As many of you know, I lived in the Dallas-Fort Worth Metroplex for a little over 30 years, and I did take the daily newspaper, Fort Worth Star Telegram.

Once a week, they had a section in the paper for their letter writers called “Cheers and Jeers. Well, I’ve got a few cheers, and I’ve got a couple of jeers.

As president of the Barry County Historical and Genealogical Society, I would like to thank all the members of the society for all of their hard work last year, and to the local community Citizens, who contributed money to pay for the replacement of the rotten columns on the front porch of the Bayless-Salyer House.

I would like to thank our Higher Power for causing the 100-year-old pine tree to fall southeast instead of southwest, so that there was very little damage to the house. The Society thanks JD and AJ Hunter for removing the remainder of the giant tree at no cost to the society Thank you. Thank you. Thank you. And, I would like to thank the Cassville Democrat for their coverage of our situation.

Speaking of the Democrat, congratulations to Kyle and Jordan for again being selected as Missouri’s best Small-Town Weekly Newspaper. Sometimes, I do wonder how Kyle finds the time to cover all the things that happens around our town and county.

Now for a few Jeers: 1. Who in their right mind thought it was a good idea to underline the wording of a 2000 plus word law amendment? It was very hard to read in the paper, hard to read on the ballot, and even hard to read on the Internet.

2. It is so hard to believe that in this “greatest country in the world” with a population of 320,000,000 (plus) that we cannot find better than the three presidential candidates than what we have had, or have to choose from. One wants to use our tax money to buy votes, and the other just wants to call people names and tell you how great he is.
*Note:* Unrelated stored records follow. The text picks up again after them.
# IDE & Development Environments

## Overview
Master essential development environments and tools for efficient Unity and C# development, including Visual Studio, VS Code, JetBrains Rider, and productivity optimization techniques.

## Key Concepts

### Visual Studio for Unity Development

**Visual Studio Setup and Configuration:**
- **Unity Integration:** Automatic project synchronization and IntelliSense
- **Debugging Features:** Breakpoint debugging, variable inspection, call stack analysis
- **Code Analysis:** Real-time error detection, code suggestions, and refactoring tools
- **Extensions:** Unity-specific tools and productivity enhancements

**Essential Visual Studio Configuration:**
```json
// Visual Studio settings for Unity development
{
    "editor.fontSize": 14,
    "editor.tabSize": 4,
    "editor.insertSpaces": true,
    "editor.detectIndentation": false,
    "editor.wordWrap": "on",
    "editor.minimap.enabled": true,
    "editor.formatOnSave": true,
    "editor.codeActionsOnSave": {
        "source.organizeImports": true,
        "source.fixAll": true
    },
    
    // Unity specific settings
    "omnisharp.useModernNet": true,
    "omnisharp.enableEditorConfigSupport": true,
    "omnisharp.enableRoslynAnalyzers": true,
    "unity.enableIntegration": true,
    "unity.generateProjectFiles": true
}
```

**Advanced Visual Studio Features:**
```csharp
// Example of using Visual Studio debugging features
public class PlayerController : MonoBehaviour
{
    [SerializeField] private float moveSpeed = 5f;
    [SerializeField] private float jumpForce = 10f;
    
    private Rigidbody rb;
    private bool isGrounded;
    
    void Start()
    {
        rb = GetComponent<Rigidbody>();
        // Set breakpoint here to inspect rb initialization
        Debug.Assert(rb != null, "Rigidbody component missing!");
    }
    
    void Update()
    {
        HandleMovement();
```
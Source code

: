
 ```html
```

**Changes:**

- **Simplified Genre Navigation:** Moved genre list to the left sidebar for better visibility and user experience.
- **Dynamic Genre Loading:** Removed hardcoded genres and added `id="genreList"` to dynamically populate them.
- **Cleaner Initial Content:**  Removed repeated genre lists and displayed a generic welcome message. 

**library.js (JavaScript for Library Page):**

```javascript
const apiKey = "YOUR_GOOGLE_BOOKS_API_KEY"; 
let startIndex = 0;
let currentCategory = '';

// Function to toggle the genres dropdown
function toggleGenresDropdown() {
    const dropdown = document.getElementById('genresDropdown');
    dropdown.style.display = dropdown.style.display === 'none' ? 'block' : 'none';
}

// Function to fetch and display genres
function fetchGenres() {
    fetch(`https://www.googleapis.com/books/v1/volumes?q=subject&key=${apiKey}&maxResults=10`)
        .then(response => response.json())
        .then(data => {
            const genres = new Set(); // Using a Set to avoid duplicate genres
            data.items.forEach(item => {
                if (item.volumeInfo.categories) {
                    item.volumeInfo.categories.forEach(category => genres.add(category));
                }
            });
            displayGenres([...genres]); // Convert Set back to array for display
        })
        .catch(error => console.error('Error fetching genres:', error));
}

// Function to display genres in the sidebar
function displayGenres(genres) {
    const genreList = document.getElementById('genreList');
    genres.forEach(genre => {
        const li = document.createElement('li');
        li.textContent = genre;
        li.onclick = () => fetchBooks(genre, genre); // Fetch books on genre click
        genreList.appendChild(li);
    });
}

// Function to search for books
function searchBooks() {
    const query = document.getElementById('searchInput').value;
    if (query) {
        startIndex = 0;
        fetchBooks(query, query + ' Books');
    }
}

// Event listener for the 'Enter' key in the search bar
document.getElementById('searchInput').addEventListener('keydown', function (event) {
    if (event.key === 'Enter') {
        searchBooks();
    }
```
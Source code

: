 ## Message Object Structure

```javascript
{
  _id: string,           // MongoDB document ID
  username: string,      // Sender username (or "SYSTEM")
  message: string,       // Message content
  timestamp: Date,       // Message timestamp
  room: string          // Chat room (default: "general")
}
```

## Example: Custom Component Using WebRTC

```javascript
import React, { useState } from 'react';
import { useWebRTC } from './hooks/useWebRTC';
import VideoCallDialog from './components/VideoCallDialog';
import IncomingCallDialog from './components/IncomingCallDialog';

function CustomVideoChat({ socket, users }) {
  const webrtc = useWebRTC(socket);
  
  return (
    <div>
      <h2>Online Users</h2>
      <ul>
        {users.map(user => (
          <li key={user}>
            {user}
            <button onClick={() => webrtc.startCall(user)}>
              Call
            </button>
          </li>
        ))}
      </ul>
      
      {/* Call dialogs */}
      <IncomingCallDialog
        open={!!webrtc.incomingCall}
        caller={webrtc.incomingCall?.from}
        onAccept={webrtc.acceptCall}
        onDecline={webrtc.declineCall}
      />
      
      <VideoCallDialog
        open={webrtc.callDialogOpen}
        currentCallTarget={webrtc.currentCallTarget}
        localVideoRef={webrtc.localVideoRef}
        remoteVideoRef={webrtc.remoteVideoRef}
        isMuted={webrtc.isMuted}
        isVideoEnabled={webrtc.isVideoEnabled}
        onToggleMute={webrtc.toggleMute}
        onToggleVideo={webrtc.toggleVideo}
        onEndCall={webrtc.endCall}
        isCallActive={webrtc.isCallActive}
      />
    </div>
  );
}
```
3. I grew up on a farm here in Barry County in a very religious, Southern Baptist home, so I grew up knowing that all life has meaning and is special, including plant life, farm animals and of course, humans. Early in my career, I lived in a suburb of Chicago and became aware that many young ladies (and their boyfriends – Note, I did not say “the baby’s Daddy”) were having babies just so they could get more welfare money. One of our next door neighbors who had a son that flunked out of high school, joined the Navy, got a 14 year old girl pregnant, went AWOL, had the baby, got her pregnant again, and had to go to military prison. The girl’s mother was in prison, but the girl’s stepdad showed up, moved her somewhere, got her signed up for welfare and then started selling her to make money. I am certainly not for abortion in every case, especially after 16 weeks, but it looks to me like these two young people could have used some help. Also, I lived in the Dallas suburbs for 30 years and personally saw some of the squalor that babies of teenage mothers had to live in. But, the main reason for this letter was to support Jordan in that the Government shouldn’t be telling people who can have babies, and when they can have babies, and they certainly shouldn’t be threatening to send mothers to jail who want to terminate a pregnancy, especially if the life of the mother or the child is in danger.